Poussés par la guerre commerciale mondiale naissante, Trump, May, Xi, Poutine et les chefs des puissances européennes, soi-disant unies dans l’UE, redoublent de lois et de mesures pour interdire aux migrants d’entrer sur leur territoire. Le nouveau gouvernement ultranationaliste italien (M5I-Ligue) et son ministre de l’Intérieur Salvini ont repoussé, le 11 juin, L’Aquarius de l’ONG SOS-Méditerranée qui sauvait 639 personnes venus de Libye. Le bateau, non accueilli par Macron en France, a finalement trouvé refuge à Valence le 17 juin, en Espagne.
Si dans cette situation, l’accueil du bateau en Espagne est apparu comme une délivrance, en réalité, le nouveau premier ministre espagnol, Pédro Sanchez (PSOE), a simplement confirmé que les migrants auraient un mois et demi pour se préparer à subir la loi anti-immigrés. Celle-ci autorise la police à repousser les bateaux de migrants (notamment venant du Maroc), et les migrants dans les enclaves espagnoles du Maroc (Ceuta et Menilla), à envoyer en centre de rétention durant 60 jours tout sans papier avant de les expulser. La loi de Extranjería PP-PSOE-CiU n’a rien à envier à celle de Macron dite « Asile et immigration » adoptée en février 2018 qui allonge aussi les délais de prison, réduit tous les recours et les droits des migrants menacés de prison s’ils utilisent des faux papiers.

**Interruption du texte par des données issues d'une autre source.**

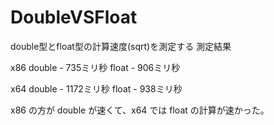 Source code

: # DoubleVSFloat
double型とfloat型の計算速度(sqrt)を測定する
測定結果

x86
double - 735ミリ秒
float - 906ミリ秒

x64
double - 1172ミリ秒
float - 938ミリ秒

x86 の方が double が速くて、x64 では float の計算が速かった。
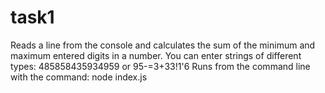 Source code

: # task1

Reads a line from the console and calculates the sum of the minimum and maximum entered digits in a number.
You can enter strings of different types:
485858435934959 or 95-=3+33!1'6
Runs from the command line with the command: node index.js

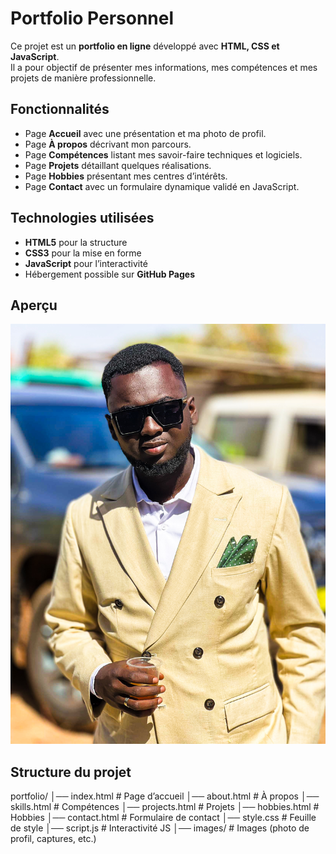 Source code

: # Portfolio Personnel

Ce projet est un **portfolio en ligne** développé avec **HTML, CSS et JavaScript**.  
Il a pour objectif de présenter mes informations, mes compétences et mes projets de manière professionnelle.

## Fonctionnalités
- Page **Accueil** avec une présentation et ma photo de profil.
- Page **À propos** décrivant mon parcours.
- Page **Compétences** listant mes savoir-faire techniques et logiciels.
- Page **Projets** détaillant quelques réalisations.
- Page **Hobbies** présentant mes centres d’intérêts.
- Page **Contact** avec un formulaire dynamique validé en JavaScript.

## Technologies utilisées
- **HTML5** pour la structure
- **CSS3** pour la mise en forme
- **JavaScript** pour l’interactivité
- Hébergement possible sur **GitHub Pages**

## Aperçu
![Aperçu Portfolio](profil.jpg)

## Structure du projet
portfolio/
│── index.html # Page d’accueil
│── about.html # À propos
│── skills.html # Compétences
│── projects.html # Projets
│── hobbies.html # Hobbies
│── contact.html # Formulaire de contact
│── style.css # Feuille de style
│── script.js # Interactivité JS
│── images/ # Images (photo de profil, captures, etc.)
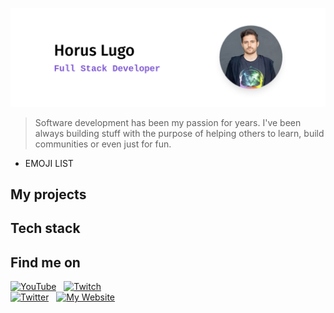 ![Horus Lugo - Full Stack Developer](./banner.png)

> Software development has been my passion for years. I've been always building stuff with the purpose of helping others to learn, build communities or even just for fun.

- EMOJI LIST

## My projects

## Tech stack

## Find me on

[![YouTube](https://img.shields.io/badge/YouTube​​​​-HorusGoul_-FF0000?style=for-the-badge&logo=youtube&logoColor=white&labelColor=101010)](https://youtube.com/horusgoul)
&nbsp;
[![Twitch](https://img.shields.io/badge/Twitch​​​​​​​​​​-HorusGoul-9146FF?style=for-the-badge&logo=twitch&logoColor=white&labelColor=101010)](https://twitch.tv/horusgoul)
<br>
[![Twitter](https://img.shields.io/badge/Twitter​​​​​-HorusGoul-1DA1F2?style=for-the-badge&logo=twitter&logoColor=white&labelColor=101010)](https://twitter.com/horusgoul)
&nbsp;
[![My Website](https://img.shields.io/badge/My_Website-horus.dev​​-805ad5?style=for-the-badge&logo=&logoColor=white&labelColor=101010)](https://horus.dev)
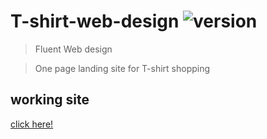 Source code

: # T-shirt-web-design ![version](https://img.shields.io/badge/version-1.0.0-blue)

> Fluent Web design

> One page landing site for T-shirt shopping

<!-- > include terms/tags that can be searched -->

<!-- ## Description -->

<!-- Stable version : ![version](https://img.shields.io/badge/version-1.0.0-blue) -->


## working site

<!-- see the demo here [https://pawarashish564.github.io/T-shirt-web-design/index.html] -->
[click here!](https://pawarashish564.github.io/T-shirt-web-design/index.html)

Les migrants de L’Aquarius, en France et en Espagne, n’auront pas le droit de vivre décemment en Europe tout comme les 2,4 millions de demandeurs d’asile depuis 2015, parfois expulsés et le plus souvent sans papiers qui représentent moins de 1 % de la population européenne. Plus de 3 700 migrants sont morts en Méditerranée en 2017.
Puissance dominante en Europe, l’Allemagne capitaliste projette de renvoyer les migrants vers les pays d’arrivée après avoir accueilli plus d’un million de travailleurs et travailleuses depuis 2015. Poussé par la vague nationaliste représentée par le parti fascisant AfD, le gouvernement CDU-SPD dirigé par Merkel compte appliquer sévèrement la reconduite aux frontières de l’UE tout en orientant vers les emplois durs et précaires les migrants arrivés depuis 2015. Car, comme le montrent les gouvernements d’Autriche, de Hongrie, de Pologne, de Slovénie, de Slovaquie, de République tchèque, de Serbie, le marché du travail européen peut se passer de cette force de travail.
Des murs sont érigés pour repousser les migrants, des lois condamnent ceux qui les aident. Non seulement le capitalisme pousse dans chaque pays une partie de la classe ouvrière et de la jeunesse dans une misère croissante, mais il désigne les migrants comme des boucs émissaires ! Il existe déjà des accords anti-migrants avec le dictateur Erdogan et le premier ministre Tsipras (Syriza) pour les laisser croupir en Turquie (3,9 millions) et sur les îles grecques. Depuis 2017, le gouvernement italien aide les garde-côtes libyens et l’UE a fourni des bateaux militaires à la Libye pour bloquer l’arrivée des travailleurs et jeunes qui y subissent travail forcé et viols.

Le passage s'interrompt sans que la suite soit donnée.